Once your naughty preferences are known, the site seems to take note. So

when I went to the Books and Magazine section, Great Sex Games was

recommended and when I clicked on the TV listings, home-improvement show

Big Strong Boys came up ... but maybe that was just a coincidence.



The point is that the internet giants (lastminute.com in this case) can

learn more than just marketing from the most profitable web industry

there is. Of course, sex on the net is a massive, multi-million pound

business.



But 'conventional' e-tailers can dabble in the softer, safer areas and

make money.



Search engines have come under fire for providing links to adult content

- Yahoo! has faced its fair share of controversy - but done properly,

adult content can be a great site addition. We're not talking chat rooms

or porn sites here, but legal merchandise sold in a well-signposted

area.



Lastminute.com is blazing a confident trail in the realms of the cheeky.

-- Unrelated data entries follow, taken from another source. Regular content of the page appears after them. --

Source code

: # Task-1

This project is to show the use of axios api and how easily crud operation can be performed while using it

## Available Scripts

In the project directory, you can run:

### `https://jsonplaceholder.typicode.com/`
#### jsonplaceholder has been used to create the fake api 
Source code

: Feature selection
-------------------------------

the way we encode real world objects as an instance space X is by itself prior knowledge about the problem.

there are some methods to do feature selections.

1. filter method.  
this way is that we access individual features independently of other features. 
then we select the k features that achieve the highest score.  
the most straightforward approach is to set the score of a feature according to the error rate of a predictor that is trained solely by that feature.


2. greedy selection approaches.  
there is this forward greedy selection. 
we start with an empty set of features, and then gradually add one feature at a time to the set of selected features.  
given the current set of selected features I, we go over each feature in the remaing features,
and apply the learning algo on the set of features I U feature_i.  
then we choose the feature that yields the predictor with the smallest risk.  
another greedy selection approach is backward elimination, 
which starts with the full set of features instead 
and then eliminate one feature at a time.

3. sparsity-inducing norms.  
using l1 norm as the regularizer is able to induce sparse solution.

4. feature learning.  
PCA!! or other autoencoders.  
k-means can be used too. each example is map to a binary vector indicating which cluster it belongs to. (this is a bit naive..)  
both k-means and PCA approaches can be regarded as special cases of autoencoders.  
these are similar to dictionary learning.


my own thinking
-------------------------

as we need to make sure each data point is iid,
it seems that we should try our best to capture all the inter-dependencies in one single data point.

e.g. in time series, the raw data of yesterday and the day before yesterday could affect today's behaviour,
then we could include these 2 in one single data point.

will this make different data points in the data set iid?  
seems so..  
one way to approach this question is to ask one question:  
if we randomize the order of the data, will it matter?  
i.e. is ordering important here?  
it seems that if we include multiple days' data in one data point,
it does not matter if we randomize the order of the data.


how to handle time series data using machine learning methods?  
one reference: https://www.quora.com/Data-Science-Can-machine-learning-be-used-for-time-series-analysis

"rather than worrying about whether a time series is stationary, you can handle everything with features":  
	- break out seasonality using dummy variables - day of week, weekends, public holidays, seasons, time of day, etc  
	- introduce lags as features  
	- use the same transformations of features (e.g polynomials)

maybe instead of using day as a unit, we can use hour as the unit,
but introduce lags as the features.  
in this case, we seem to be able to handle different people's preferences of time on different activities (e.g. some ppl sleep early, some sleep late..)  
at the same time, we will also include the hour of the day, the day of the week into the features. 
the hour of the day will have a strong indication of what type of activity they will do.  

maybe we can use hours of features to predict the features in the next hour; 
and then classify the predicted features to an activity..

And the company is adamant to stress that the Adult Fun area is to be

interesting and amusing - certainly not risque - and that it will

complement the main drive of the Staying In area, which is restaurant

food and DVD delivery.



Another mainstream brand venturing into the adult world - although more

in terms of satire than sex - is Flextech TV's Bravo, which has a

Flash-based animation series, produced by new-media agency Kerb, on its

web site (www.bravo.co.uk). Hellz Kitchen follows the lives of a group

of amoral vegetables living in a mouse hole. In this world, vegetables

are male and fruit are female (except for Lola the transsexual tomato)

with names like Tasty the potato, who likes hardcore, and Kweezy the

dope head. The series goes out on TV in October.



As long as clear-sighted brands like lastminute.com and Bravo remain

brave - and clever - enough to tread the 'adult' line, and make a

healthy profit from it, the internet might have found another way to

grow up.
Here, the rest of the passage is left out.